The STI thing is tricky, so safer sex all-round, I'd say, unless he is willing to get tested here and share the results, but even then, how do you know what other sexual relations he has on his travel?
The thing that bothers me is the thing about his wife - he says they are separated - how do you verify that in any way? He may be a happily married guy in Brazil with kids, and he is looking to set up a relationship for himself when he makes his frequent trips to NYC. that's definitely not unheard-of. The question if, how much you care about that, I suppose.
Well, I'd chat online a lot. I don't think you like to do that, tho. How about Skype? (but again, with your current financial situation, I don't think you even have internet at home... ) And then meeting him irl and spending time together, getting a feel for his interests, communication skills and the like.
Eventually, with lots of communication, you will get a sense of the real him.
You and he don't need to be Romeo and Juliet to have a certain kind of fulfillment. If he only comes to town 2-4 times a year, it could remain a nice casual FWB kind of thing.
And of course, a voluptuous experienced pretty lady of a certain age is wicked attractive to many men. I keep telling you that, you keep not believing it! :p (despite a year with Lively, no less!)
How do you normally establish trust? Is it from discussions? From shared experiences? To find the closest possible thing we need to know what the in-person thing would be.
A few options would be, if you like the physical aspects of things, to exchange letters and every so often physical items. The shipping will add up, though.
If you like shared experiences, then you could possibly watch a movie together over the computer, or play a game... but I'm not sure if you'd want to do either. You could also read a book at the same time and talk about your impressions for instance.
If it's discussions, then the solution would be to talk often, obviously.
If you normally get close through experiences and physical things, it's going to be the hardest. If you get close through talks, even if they have to include voice, it's already much easier to keep that aspect in a LDR.
How often do you see him while he's away? How much do you know about his life when you're not talking?
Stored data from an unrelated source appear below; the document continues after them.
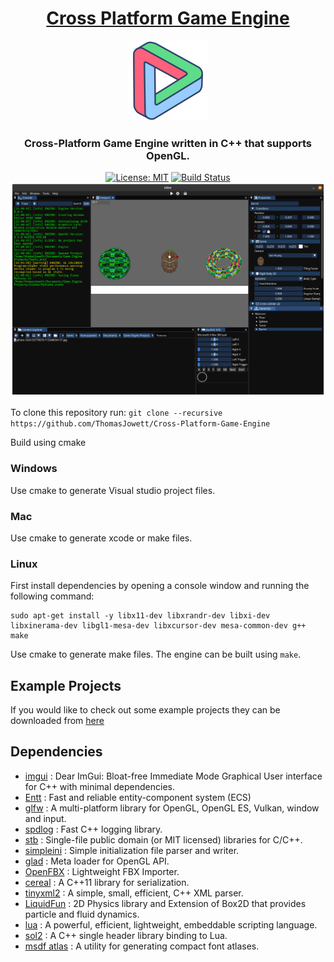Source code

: <h1 align="center" style="border-bottom: none;">
 <a href="https://github.com/ThomasJowett/Cross-Platform-Game-Engine/">Cross Platform Game Engine</a>
</h1>
<p align="center">
 <img width="128" height="128" src="Editor/data/Icons/Logo.png">
</p>

<h3 align="center">Cross-Platform Game Engine written in C++ that supports OpenGL.</h3>

<div align="center">
 <a href="https://opensource.org/licenses/MIT"><img src="https://img.shields.io/badge/License-MIT-yellow.svg" alt="License: MIT"></a>
  <a href="https://github.com/ThomasJowett/Cross-Platform-Game-Engine/actions/workflows/cmake-multi-platform.yml">
    <img src="https://github.com/ThomasJowett/Cross-Platform-Game-Engine/actions/workflows/cmake-multi-platform.yml/badge.svg?branch=master" alt="Build Status">
  </a>
 <br>                                               
 <img src="Resources/Linux Screenshot.png">
</div>

To clone this repository run: `git clone --recursive https://github.com/ThomasJowett/Cross-Platform-Game-Engine`

Build using cmake

### Windows
Use cmake to generate Visual studio project files.
### Mac
Use cmake to generate xcode or make files.
### Linux
First install dependencies by opening a console window and running the following command:
```
sudo apt-get install -y libx11-dev libxrandr-dev libxi-dev libxinerama-dev libgl1-mesa-dev libxcursor-dev mesa-common-dev g++ make
```
Use cmake to generate make files.
The engine can be built using `make`.
## Example Projects
If you would like to check out some example projects they can be downloaded from [here](https://github.com/ThomasJowett/ExampleGameProjects)
## Dependencies
* [imgui](https://github.com/ocornut/imgui) : Dear ImGui: Bloat-free Immediate Mode Graphical User interface for C++ with minimal dependencies.
* [Entt](https://github.com/skypjack/entt) : Fast and reliable entity-component system (ECS) 
* [glfw](https://github.com/glfw/glfw) : A multi-platform library for OpenGL, OpenGL ES, Vulkan, window and input.
* [spdlog](https://github.com/gabime/spdlog) : Fast C++ logging library.
* [stb](https://github.com/nothings/stb) : Single-file public domain (or MIT licensed) libraries for C/C++.
* [simpleini](https://github.com/brofield/simpleini) : Simple initialization file parser and writer.
* [glad](https://github.com/Dav1dde/glad) : Meta loader for OpenGL API.
* [OpenFBX](https://github.com/nem0/OpenFBX) : Lightweight FBX Importer.
* [cereal](https://github.com/USCiLab/cereal) : A C++11 library for serialization.
* [tinyxml2](https://github.com/leethomason/tinyxml2) : A simple, small, efficient, C++ XML parser.
* [LiquidFun](https://github.com/google/liquidfun) : 2D Physics library and Extension of Box2D that provides particle and fluid dynamics.
* [lua](https://github.com/lua/lua) : A powerful, efficient, lightweight, embeddable scripting language.
* [sol2](https://github.com/ThePhD/sol2) : A C++ single header library binding to Lua.
* [msdf atlas](https://github.com/Chlumsky/msdf-atlas-gen) : A utility for generating compact font atlases.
I'm guessing I couldn't do LDR unless there was a lot of communication, or it had already been a local relationship. Previous posters have asked good questions - just what would make you feel like you could know him enough to be comfortable? If you think it is too good to be true, is there a way to do a easy background check on somebody not local? (If he is a Doctor, there should be SOME searchable information on him (admit I'm having trouble myself finding that info for Brazilian Dr's), I tend to get suspicious so I would probably seek it out and look for inconsistencies before he was back in town, if anything looked fishy I wouldn't roll the dice.)
As for safe sex - well if I couldn't trust my ex-husband of 12 years, I figure I can't trust anybody. Condoms for sex and oral sex is my routine for non long term relationships, and as awesome as it is, I don't mind forgoing oral sex until I feel I've known somebody long enough time to get a sense of who they are and what other relationships they are in, whether that's 6 months or never. There is nothing wrong with erring on the side of caution, and anybody worth having a relationship with wont be pissy you wont throw caution and common sense to the wind.
I too think if I had a spark with somebody, was comfy with casual, and it was going to be 2-12 times a year when they were in town, I'd still feel safe enough with my current safe sex rules to stick with them and go for it.